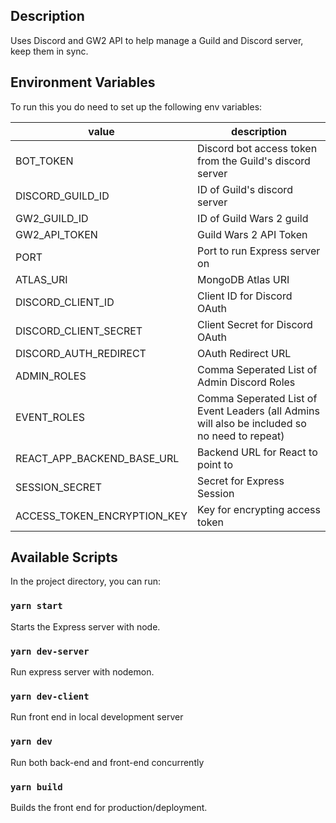## Description

Uses Discord and GW2 API to help manage a Guild and Discord server, keep them in sync.

## Environment Variables

To run this you do need to set up the following env variables:

| value                       | description                                                                                   |
| --------------------------- | --------------------------------------------------------------------------------------------- |
| BOT_TOKEN                   | Discord bot access token from the Guild's discord server                                      |
| DISCORD_GUILD_ID            | ID of Guild's discord server                                                                  |
| GW2_GUILD_ID                | ID of Guild Wars 2 guild                                                                      |
| GW2_API_TOKEN               | Guild Wars 2 API Token                                                                        |
| PORT                        | Port to run Express server on                                                                 |
| ATLAS_URI                   | MongoDB Atlas URI                                                                             |
| DISCORD_CLIENT_ID           | Client ID for Discord OAuth                                                                   |
| DISCORD_CLIENT_SECRET       | Client Secret for Discord OAuth                                                               |
| DISCORD_AUTH_REDIRECT       | OAuth Redirect URL                                                                            |
| ADMIN_ROLES                 | Comma Seperated List of Admin Discord Roles                                                   |
| EVENT_ROLES                 | Comma Seperated List of Event Leaders (all Admins will also be included so no need to repeat) |
| REACT_APP_BACKEND_BASE_URL  | Backend URL for React to point to                                                             |
| SESSION_SECRET              | Secret for Express Session                                                                    |
| ACCESS_TOKEN_ENCRYPTION_KEY | Key for encrypting access token                                                               |

## Available Scripts

In the project directory, you can run:

### `yarn start`

Starts the Express server with node.

### `yarn dev-server`

Run express server with nodemon.

### `yarn dev-client`

Run front end in local development server

### `yarn dev`

Run both back-end and front-end concurrently

### `yarn build`

Builds the front end for production/deployment.
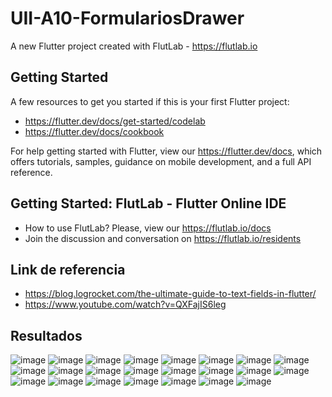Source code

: # UII-A10-FormulariosDrawer

A new Flutter project created with FlutLab - https://flutlab.io

## Getting Started

A few resources to get you started if this is your first Flutter project:

- https://flutter.dev/docs/get-started/codelab
- https://flutter.dev/docs/cookbook

For help getting started with Flutter, view our
https://flutter.dev/docs, which offers tutorials,
samples, guidance on mobile development, and a full API reference.

## Getting Started: FlutLab - Flutter Online IDE

- How to use FlutLab? Please, view our https://flutlab.io/docs
- Join the discussion and conversation on https://flutlab.io/residents

## Link de referencia
- https://blog.logrocket.com/the-ultimate-guide-to-text-fields-in-flutter/
- https://www.youtube.com/watch?v=QXFajIS6leg

## Resultados
![image](https://github.com/GarciaJ128/UII-A10-FormuDrawer/assets/143743623/a4e7ca44-1b90-45a6-a565-0c61e43c13b9)
![image](https://github.com/GarciaJ128/UII-A10-FormuDrawer/assets/143743623/498e6879-dc7e-45de-a639-dd9d0675accf)
![image](https://github.com/GarciaJ128/UII-A10-FormuDrawer/assets/143743623/3b797211-0781-448d-86e6-a0f922030d5f)
![image](https://github.com/GarciaJ128/UII-A10-FormuDrawer/assets/143743623/d548ec0e-431e-4418-850b-6d26ad126edd)
![image](https://github.com/GarciaJ128/UII-A10-FormuDrawer/assets/143743623/166d7514-c98f-4d03-8877-853b0d5b2457)
![image](https://github.com/GarciaJ128/UII-A10-FormuDrawer/assets/143743623/0ccdce9e-722c-4bd5-91d1-57021b48a1b4)
![image](https://github.com/GarciaJ128/UII-A10-FormuDrawer/assets/143743623/a07be924-8bfd-46bb-bdb4-6ed6276fb1be)
![image](https://github.com/GarciaJ128/UII-A10-FormuDrawer/assets/143743623/fc5b4c24-0fa6-49f6-bdf5-eef58132ce30)
![image](https://github.com/GarciaJ128/UII-A10-FormuDrawer/assets/143743623/611f279b-289a-47d5-bb83-cc5b255e0b30)
![image](https://github.com/GarciaJ128/UII-A10-FormuDrawer/assets/143743623/7f0e03dd-eef5-49c3-af04-2f20a94cd746)
![image](https://github.com/GarciaJ128/UII-A10-FormuDrawer/assets/143743623/48df46bd-5726-47df-ac4e-aca38008ce31)
![image](https://github.com/GarciaJ128/UII-A10-FormuDrawer/assets/143743623/1d5def2c-5c10-4696-b643-976e42fc50e8)
![image](https://github.com/GarciaJ128/UII-A10-FormuDrawer/assets/143743623/d7e32618-6ad0-488d-bcb8-cb5f0bc6eac6)
![image](https://github.com/GarciaJ128/UII-A10-FormuDrawer/assets/143743623/d07d3fce-8aeb-49e0-ab3e-05b5b5ae04b9)
![image](https://github.com/GarciaJ128/UII-A10-FormuDrawer/assets/143743623/027fe2ba-e8e3-421c-bf3c-d1d5890e1730)
![image](https://github.com/GarciaJ128/UII-A10-FormuDrawer/assets/143743623/872589ee-4af8-4b4e-b7aa-ca839cb4bf26)
![image](https://github.com/GarciaJ128/UII-A10-FormuDrawer/assets/143743623/8367699e-4951-4b86-b271-cda9b6e66684)
![image](https://github.com/GarciaJ128/UII-A10-FormuDrawer/assets/143743623/1b660f9e-c28e-42e6-84f4-570858f515e9)
![image](https://github.com/GarciaJ128/UII-A10-FormuDrawer/assets/143743623/826c207d-3a7e-4507-9741-5c5cb8bbdcd1)
![image](https://github.com/GarciaJ128/UII-A10-FormuDrawer/assets/143743623/d93aff1d-fedc-44cc-be2e-1a62c903282e)
![image](https://github.com/GarciaJ128/UII-A10-FormuDrawer/assets/143743623/3ef2b01a-50ea-4df4-bff9-c4429c102d06)
![image](https://github.com/GarciaJ128/UII-A10-FormuDrawer/assets/143743623/05ec74d5-ee43-4015-86d5-2cca7901786e)
![image](https://github.com/GarciaJ128/UII-A10-FormuDrawer/assets/143743623/ed3523ee-f691-40e7-a816-00c35d70d935)




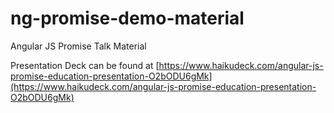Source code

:# ng-promise-demo-material
Angular JS Promise Talk Material

Presentation Deck can be found at [https://www.haikudeck.com/angular-js-promise-education-presentation-O2bODU6gMk](https://www.haikudeck.com/angular-js-promise-education-presentation-O2bODU6gMk)
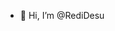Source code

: - 👋 Hi, I’m @RediDesu 

<!---
RediDesu/RediDesu is a ✨ special ✨ repository because its `README.md` (this file) appears on your GitHub profile.
You can click the Preview link to take a look at your changes.
--->
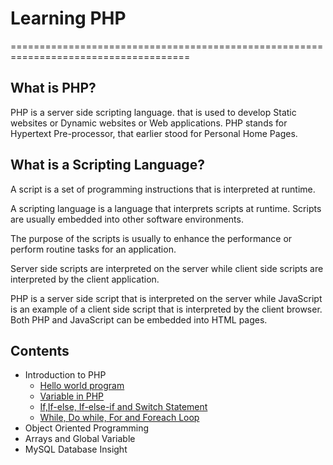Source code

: # Learning PHP
=====================================================================================
## What is PHP?
PHP is a server side scripting language. that is used to develop Static websites or Dynamic websites or Web applications. 
PHP stands for Hypertext Pre-processor, that earlier stood for Personal Home Pages. 

## What is a Scripting Language?
A script is a set of programming instructions that is interpreted at runtime.

A scripting language is a language that interprets scripts at runtime. Scripts are usually embedded into other software environments.

The purpose of the scripts is usually to enhance the performance or perform routine tasks for an application.

Server side scripts are interpreted on the server while client side scripts are interpreted by the client application.

PHP is a server side script that is interpreted on the server while JavaScript is an example of a client side script that is interpreted by the client browser. Both PHP and JavaScript can be embedded into HTML pages. 

## Contents
- Introduction to PHP
  - [Hello world program](hello.php)
  - [Variable in PHP](variables.php)
  - [If,If-else, If-else-if and Switch Statement](decision.php)
  - [While, Do while, For and Foreach Loop](loops.php)
- Object Oriented Programming
- Arrays and Global Variable
- MySQL Database Insight
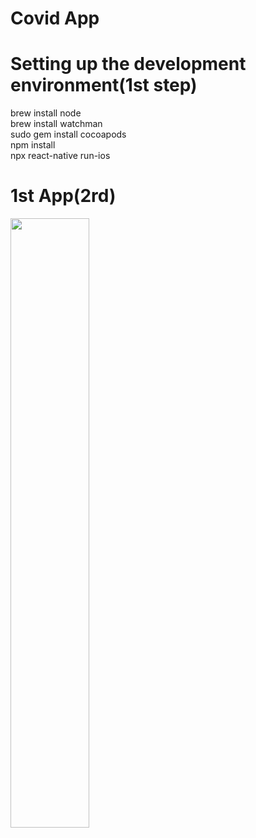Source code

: # Covid App

# Setting up the development environment(1st step)
brew install node  
brew install watchman  
sudo gem install cocoapods  
npm install  
npx react-native run-ios  
# 1st App(2rd)
<img src="https://github.com/BUEC500C1/codvid-app-kentpei/tree/master/pictures/step2.png" width="50%" height="50%">
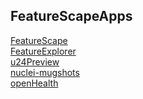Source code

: ## FeatureScapeApps
[FeatureScape](http://sbu-bmi.github.io/FeatureScapeApps/featurescape)<br>
[FeatureExplorer](http://sbu-bmi.github.io/FeatureScapeApps/featurescape/fig4.html)<br>
[u24Preview](http://sbu-bmi.github.io/FeatureScapeApps/featurescape/u24Preview.html)<br>
[nuclei-mugshots](http://sbu-bmi.github.io/FeatureScapeApps/nuclei-mugshots)<br>
[openHealth](http://sbu-bmi.github.io/FeatureScapeApps/openHealth)<br>
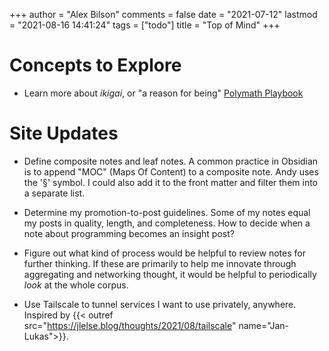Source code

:+++
author = "Alex Bilson"
comments = false
date = "2021-07-12"
lastmod = "2021-08-16 14:41:24"
tags = ["todo"]
title = "Top of Mind"
+++

# Concepts to Explore

- Learn more about _ikigai_, or "a reason for being" [Polymath Playbook](https://salman.io/blog/polymath-playbook/)

# Site Updates

- Define composite notes and leaf notes. A common practice in Obsidian is to append "MOC" (Maps Of Content) to a composite note. Andy uses the '§' symbol. I could also add it to the front matter and filter them into a separate list.

- Determine my promotion-to-post guidelines. Some of my notes equal my posts in quality, length, and completeness. How to decide when a note about programming becomes an insight post?

- Figure out what kind of process would be helpful to review notes for further thinking. If these are primarily to help me innovate through aggregating and networking thought, it would be helpful to periodically _look_ at the whole corpus.

- Use Tailscale to tunnel services I want to use privately, anywhere. Inspired by {{< outref src="https://jlelse.blog/thoughts/2021/08/tailscale" name="Jan-Lukas">}}.
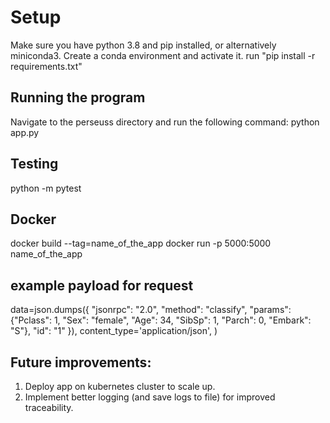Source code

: # Setup
Make sure you have python 3.8 and pip installed, or alternatively miniconda3.
Create a conda environment and activate it.
run "pip install -r requirements.txt"

## Running the program
Navigate to the perseuss directory and run the following command:
python app.py

## Testing
python -m pytest

## Docker
docker build --tag=name_of_the_app
docker run -p 5000:5000 name_of_the_app

## example payload for request
data=json.dumps({
            "jsonrpc": "2.0",
            "method": "classify",
            "params": {"Pclass": 1, "Sex": "female", "Age": 34, "SibSp": 1, "Parch": 0, "Embark": "S"},
            "id": "1"
        }),
        content_type='application/json',
    )
    
    
## Future improvements:
1) Deploy app on kubernetes cluster to scale up.
2) Implement better logging (and save logs to file) for improved traceability.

· · · · ·

# WHAT THIS TASK INVOLVES
In the entries above, which lines hold the word "with"? Copy them out.

# THE COMPLETED TASK
Starts the Express server with node.
Run express server with nodemon.
A new Flutter project created with FlutLab - https://flutlab.io
For help getting started with Flutter, view our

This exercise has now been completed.